In the early years the Golden Globe awards were a less formal affair than they are today, when they are celebrated in the International Ballroom of the Beverly Hilton Hotel since 1974. In 1947, 1948 and 1949 the Globes were held at the Hollywood Roosevelt Hotel, and in 1951 and 1952 at Ciro’s, a popular nightclub at 8433 Sunset Blvd. on the Strip.
The HFPA (Hollywood Foreign Press Association) recently acquired for its Archives a collection of historical photographs that Jim Buhr took for the HFCA, documenting not only the1952 Golden Globes, on February 21, but also several press luncheons, that took place at Ciro’s in 1952, where HFCA members interviewed movie stars like Barbara Stanwyck and Tony Curtis, or presented the Cine-Revue Awards to outstanding personalities in the motion picture industry, like Doris Day. One of these events was organized by the AAUN (American Association of the United Nations) on June 12, 1952, to honor the HFCA (Hollywood Foreign Correspondents Association) and their President, Dianne Carrere; among the celebrities in attendance were Van Heflin and Ida Lupino.
In 1952 a special award was instituted and named after Cecil B. deMille, “for extraordinary achievements in the Motion Picture Industry,” with the director himself as its first recipient. Dick Powell served as Master of Ceremonies, Corinne Calvert was Miss Golden Globe, Ronald Reagan, then President of the Screen Actors Guild, delivered the presentation speech. In a thank you letter after the event, deMille wrote, “The spirit of good will and good humor which was shown throughout the evening speaks well for the warm international relationship enjoyed in our industry.”

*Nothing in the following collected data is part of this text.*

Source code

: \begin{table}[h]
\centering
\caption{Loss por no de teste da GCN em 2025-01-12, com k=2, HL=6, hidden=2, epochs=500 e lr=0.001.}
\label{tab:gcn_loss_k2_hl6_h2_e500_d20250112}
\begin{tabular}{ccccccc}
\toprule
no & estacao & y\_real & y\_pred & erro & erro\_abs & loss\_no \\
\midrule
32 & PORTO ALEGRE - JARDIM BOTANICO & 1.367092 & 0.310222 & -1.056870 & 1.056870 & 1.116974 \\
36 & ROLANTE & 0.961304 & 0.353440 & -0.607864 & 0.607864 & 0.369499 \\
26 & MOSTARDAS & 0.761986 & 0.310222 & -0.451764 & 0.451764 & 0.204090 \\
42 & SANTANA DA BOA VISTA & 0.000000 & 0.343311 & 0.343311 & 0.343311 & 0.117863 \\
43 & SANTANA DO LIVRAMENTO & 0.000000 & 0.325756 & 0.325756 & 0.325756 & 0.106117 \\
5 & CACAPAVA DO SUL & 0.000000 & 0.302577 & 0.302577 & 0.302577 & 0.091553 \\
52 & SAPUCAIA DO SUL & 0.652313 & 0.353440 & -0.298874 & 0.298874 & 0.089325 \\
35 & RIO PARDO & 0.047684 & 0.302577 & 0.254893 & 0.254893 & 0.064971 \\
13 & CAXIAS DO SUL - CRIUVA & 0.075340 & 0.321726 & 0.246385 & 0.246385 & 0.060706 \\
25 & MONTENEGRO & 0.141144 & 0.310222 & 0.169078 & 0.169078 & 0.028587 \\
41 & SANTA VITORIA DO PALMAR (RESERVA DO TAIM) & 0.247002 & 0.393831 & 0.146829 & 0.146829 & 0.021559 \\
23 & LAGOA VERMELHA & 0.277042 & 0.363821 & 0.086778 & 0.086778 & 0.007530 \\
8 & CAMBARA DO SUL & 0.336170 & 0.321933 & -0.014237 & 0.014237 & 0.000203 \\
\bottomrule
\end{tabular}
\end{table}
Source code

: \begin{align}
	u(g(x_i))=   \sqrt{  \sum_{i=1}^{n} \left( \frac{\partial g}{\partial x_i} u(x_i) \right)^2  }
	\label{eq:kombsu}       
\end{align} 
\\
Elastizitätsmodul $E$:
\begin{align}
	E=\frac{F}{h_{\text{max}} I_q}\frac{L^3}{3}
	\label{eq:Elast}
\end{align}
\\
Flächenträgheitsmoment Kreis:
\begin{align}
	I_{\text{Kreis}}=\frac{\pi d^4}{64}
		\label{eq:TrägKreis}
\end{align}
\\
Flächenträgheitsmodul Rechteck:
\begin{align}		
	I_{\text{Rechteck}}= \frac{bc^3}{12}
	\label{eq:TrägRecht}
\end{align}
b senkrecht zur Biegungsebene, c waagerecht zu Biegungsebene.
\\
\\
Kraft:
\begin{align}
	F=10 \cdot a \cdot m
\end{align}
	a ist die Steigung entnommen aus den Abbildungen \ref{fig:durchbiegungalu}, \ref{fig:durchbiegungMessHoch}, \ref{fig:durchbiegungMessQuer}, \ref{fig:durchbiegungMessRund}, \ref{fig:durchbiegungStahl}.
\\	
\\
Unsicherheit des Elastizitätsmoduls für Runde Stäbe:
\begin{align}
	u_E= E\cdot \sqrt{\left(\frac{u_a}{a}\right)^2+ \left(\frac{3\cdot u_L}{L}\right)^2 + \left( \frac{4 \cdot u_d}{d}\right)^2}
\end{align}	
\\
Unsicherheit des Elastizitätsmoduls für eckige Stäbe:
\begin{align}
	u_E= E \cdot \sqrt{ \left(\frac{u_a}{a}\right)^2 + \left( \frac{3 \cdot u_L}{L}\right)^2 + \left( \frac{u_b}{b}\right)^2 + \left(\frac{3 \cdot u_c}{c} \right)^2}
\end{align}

Best Actor in a drama was Frederich March for Death of a Salesman, Best Actress Jane Wyman for The Blue Veil. Danny Kaye and June Allyson won as Best Actor and Actress in a comedy or musical.
1952 was also the year when the Golden Globe trophy changed shape, from a mirrored globe representing the world on a cylindrical pedestal to a redesigned globe encircled by a film strip, mounted on a column of white Italian marble.